Well, those are illegal.
Aftermarket headlights and housings are convenient ways to add some visual pizzazz to a vehicle. They can transform a car from mundane to eye-catching, though if the upgrade is done incorrectly, it could catch the eye of the law. That’s what happened to one Washington man last week when police pulled over his modified Chevy Impala with some not-so-legal replacement headlights.
The Impala, which appears to have lingering damage from a front-end accident, replaced its missing headlights with a pair of flashlights duct-taped to the car. Washington State Police caught the car on I-90, east of Seattle, around 2 a.m. The responding officer noticed the unusually dim headlights, which were caused by the flashlights’ draining batteries. When police pulled over the man, they also discovered that he had a suspended driver’s license.
Gallery: Chevy Impala With Flashlight Headlights
The US Federal Motor Vehicle Safety Standards (FMVSS) automakers must adhere to is voluminous, and the rules regulating all lights, not just headlights, are extensive. The FMVSS is one reason the US lacks vehicles with adaptive driving beam headlights, like those offered on the Cadillac XT6 that aren’t offered on the US-spec models, though there is building pressure for the government to update the rules. It’s also why the police stopped the car – even the state’s motor vehicle code references the FMVSS.

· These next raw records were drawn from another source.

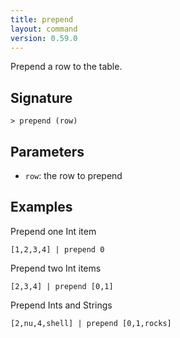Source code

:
 ```yaml
---
title: prepend
layout: command
version: 0.59.0
---
```


Prepend a row to the table.

## Signature

```> prepend (row)```

## Parameters

 -  `row`: the row to prepend

## Examples

Prepend one Int item
```shell
[1,2,3,4] | prepend 0
```

Prepend two Int items
```shell
[2,3,4] | prepend [0,1]
```

Prepend Ints and Strings
```shell
[2,nu,4,shell] | prepend [0,1,rocks]
```

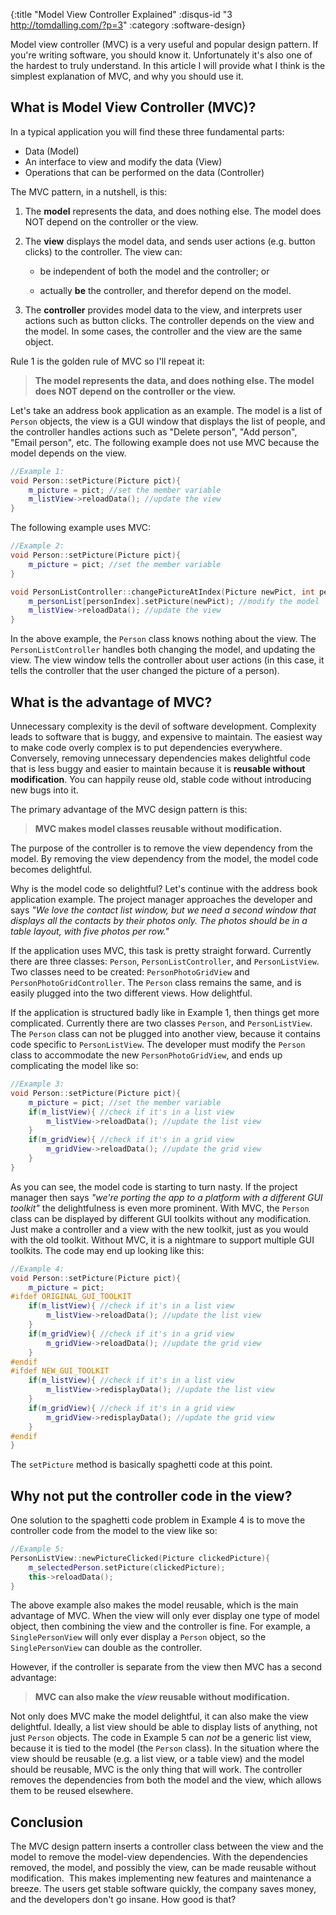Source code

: {:title "Model View Controller Explained"
 :disqus-id "3 http://tomdalling.com/?p=3"
 :category :software-design}

Model view controller (MVC) is a very useful and popular design pattern. If
you're writing software, you should know it. Unfortunately it's also one of the
hardest to truly understand. In this article I will provide what I think is the
simplest explanation of MVC, and why you should use it.

<!--more-->

What is Model View Controller (MVC)?
------------------------------------

In a typical application you will find these three fundamental parts:

- Data (Model)
- An interface to view and modify the data (View)
- Operations that can be performed on the data (Controller)

The MVC pattern, in a nutshell, is this:

1.  The **model** represents the data, and does nothing else.
    The model does NOT depend on the controller or the view.

2.  The **view** displays the model data, and sends user
    actions (e.g. button clicks) to the controller. The view can:

    - <p>be independent of both the model and the controller; or</p>

    - <p>actually <strong>be</strong> the controller, and therefor depend on the model.</p>

3.  The **controller** provides model data to the view, and
    interprets user actions such as button clicks. The controller depends on
    the view and the model. In some cases, the controller and the view are the
    same object.

Rule 1 is the golden rule of MVC so I'll repeat it:

> **The model represents the data, and does nothing else. The
> model does NOT depend on the controller or the view.**

Let's take an address book application as an example. The model is a list of
`Person` objects, the view is a GUI window that displays the list of people, and
the controller handles actions such as "Delete person", "Add person", "Email
person", etc. The following example does not use MVC because the model depends
on the view.

```cpp
//Example 1:
void Person::setPicture(Picture pict){
    m_picture = pict; //set the member variable
    m_listView->reloadData(); //update the view
}
```

The following example uses MVC:

```cpp
//Example 2:
void Person::setPicture(Picture pict){
    m_picture = pict; //set the member variable
}

void PersonListController::changePictureAtIndex(Picture newPict, int personIndex){
    m_personList[personIndex].setPicture(newPict); //modify the model
    m_listView->reloadData(); //update the view
}
```

In the above example, the `Person` class knows nothing about the view. The
`PersonListController` handles both changing the model, and updating the view.
The view window tells the controller about user actions (in this case, it tells
the controller that the user changed the picture of a person).

What is the advantage of MVC?
-----------------------------

Unnecessary complexity is the devil of software development. Complexity leads
to software that is buggy, and expensive to maintain. The easiest way to make
code overly complex is to put dependencies everywhere. Conversely, removing
unnecessary dependencies makes delightful code that is less buggy and easier to
maintain because it is **reusable without modification**. You can
happily reuse old, stable code without introducing new bugs into it.

The primary advantage of the MVC design pattern is this:

> **MVC makes model classes reusable without modification.**

The purpose of the controller is to remove the view dependency from the model.
By removing the view dependency from the model, the model code becomes
delightful.

Why is the model code so delightful? Let's continue with the address book
application example. The project manager approaches the developer and says *"We
love the contact list window, but we need a second window that displays all the
contacts by their photos only. The photos should be in a table layout, with
five photos per row."*

If the application uses MVC, this task is pretty straight forward. Currently
there are three classes: `Person`, `PersonListController`, and
`PersonListView`. Two classes need to be created: `PersonPhotoGridView` and 
`PersonPhotoGridController`.  The `Person` class remains the same, and is easily
plugged into the two different views. How delightful.

If the application is structured badly like in Example 1, then things get more
complicated. Currently there are two classes `Person`, and `PersonListView`. The
`Person` class can not be plugged into another view, because it contains code
specific to `PersonListView`. The developer must modify the `Person` class to
accommodate the new `PersonPhotoGridView`, and ends up complicating the model
like so:

```cpp
//Example 3:
void Person::setPicture(Picture pict){
    m_picture = pict; //set the member variable
    if(m_listView){ //check if it's in a list view
        m_listView->reloadData(); //update the list view
    }
    if(m_gridView){ //check if it's in a grid view
        m_gridView->reloadData(); //update the grid view
    }
}
```

As you can see, the model code is starting to turn nasty. If the project
manager then says *"we're porting the app to a platform with a different GUI
toolkit"* the delightfulness is even more prominent. With MVC, the `Person`
class can be displayed by different GUI toolkits without any modification. Just
make a controller and a view with the new toolkit, just as you would with the
old toolkit. Without MVC, it is a nightmare to support multiple GUI toolkits.
The code may end up looking like this:

```cpp
//Example 4:
void Person::setPicture(Picture pict){
    m_picture = pict;
#ifdef ORIGINAL_GUI_TOOLKIT
    if(m_listView){ //check if it's in a list view
        m_listView->reloadData(); //update the list view
    }
    if(m_gridView){ //check if it's in a grid view
        m_gridView->reloadData(); //update the grid view
    }
#endif
#ifdef NEW_GUI_TOOLKIT
    if(m_listView){ //check if it's in a list view
        m_listView->redisplayData(); //update the list view
    }
    if(m_gridView){ //check if it's in a grid view
        m_gridView->redisplayData(); //update the grid view
    }
#endif
}
```

The `setPicture` method is basically spaghetti code at this point.

Why not put the controller code in the view?
--------------------------------------------

One solution to the spaghetti code problem in Example 4 is to move the
controller code from the model to the view like so:

```cpp
//Example 5:
PersonListView::newPictureClicked(Picture clickedPicture){
    m_selectedPerson.setPicture(clickedPicture);
    this->reloadData();
}
```

The above example also makes the model reusable, which is the main advantage of
MVC. When the view will only ever display one type of model object, then
combining the view and the controller is fine. For example, a `SinglePersonView`
will only ever display a `Person` object, so the `SinglePersonView` can double as
the controller.

However, if the controller is separate from the view then MVC has a second
advantage:

> **MVC can also make the *view* reusable without modification.**

Not only does MVC make the model delightful, it can also make the view
delightful. Ideally, a list view should be able to display lists of anything,
not just `Person` objects. The code in Example 5 can *not* be a generic
list view, because it is tied to the model (the `Person` class). In the situation
where the view should be reusable (e.g. a list view, or a table view) and the
model should be reusable, MVC is the only thing that will work. The controller
removes the dependencies from both the model and the view, which allows them to
be reused elsewhere.

Conclusion
----------

The MVC design pattern inserts a controller class between the view and the
model to remove the model-view dependencies. With the dependencies removed, the
model, and possibly the view, can be made reusable without modification.  This
makes implementing new features and maintenance a breeze. The users get stable
software quickly, the company saves money, and the developers don't go insane.
How good is that?


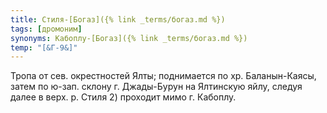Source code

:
 ```yaml
---
title: Стиля-[Богаз]({% link _terms/богаз.md %})
tags: [дромоним]
synonyms: Кабоплу-[Богаз]({% link _terms/богаз.md %})
temp: "[&Г-9&]"
---
```


Тропа от сев. окрестностей Ялты; поднимается по хр. Баланын-Каясы, затем по
ю-зап. склону г. Джады-Бурун на Ялтинскую яйлу, следуя далее в верх. р. Стиля 2)
проходит мимо г. Кабоплу.
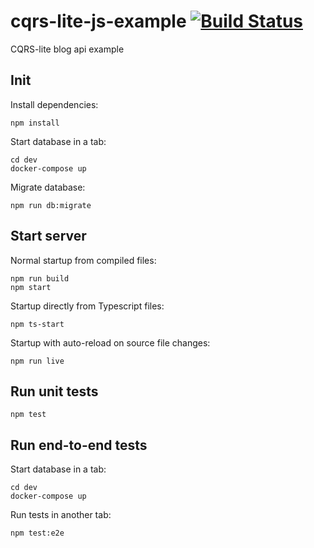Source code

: # cqrs-lite-js-example [![Build Status](https://travis-ci.org/MichaelBorde/cqrs-lite-js-example.svg?branch=master)](https://travis-ci.org/MichaelBorde/cqrs-lite-js-example)

CQRS-lite blog api example

## Init

Install dependencies:

```
npm install
```

Start database in a tab:

```
cd dev
docker-compose up
```

Migrate database:

```
npm run db:migrate
```

## Start server

Normal startup from compiled files:

```
npm run build
npm start
```

Startup directly from Typescript files:

```
npm ts-start
```

Startup with auto-reload on source file changes:

```
npm run live
```

## Run unit tests

```
npm test
```

## Run end-to-end tests

Start database in a tab:

```
cd dev
docker-compose up
```

Run tests in another tab:

```
npm test:e2e
```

The flashlights also posed a safety threat. Automakers have to ensure the headlights are a certain brightness to illuminate the road ahead adequately, and dim flashlights fall well below that. Improper lighting, especially at night, can hide potential obstacles that are in the way until it’s too late to avoid them, causing an accident, especially on the highway where headlights are pushed to their limits. While we’re hopeful regulators will eventually update the country’s lighting rules, we’re certain those makeshift headlights would still be illegal.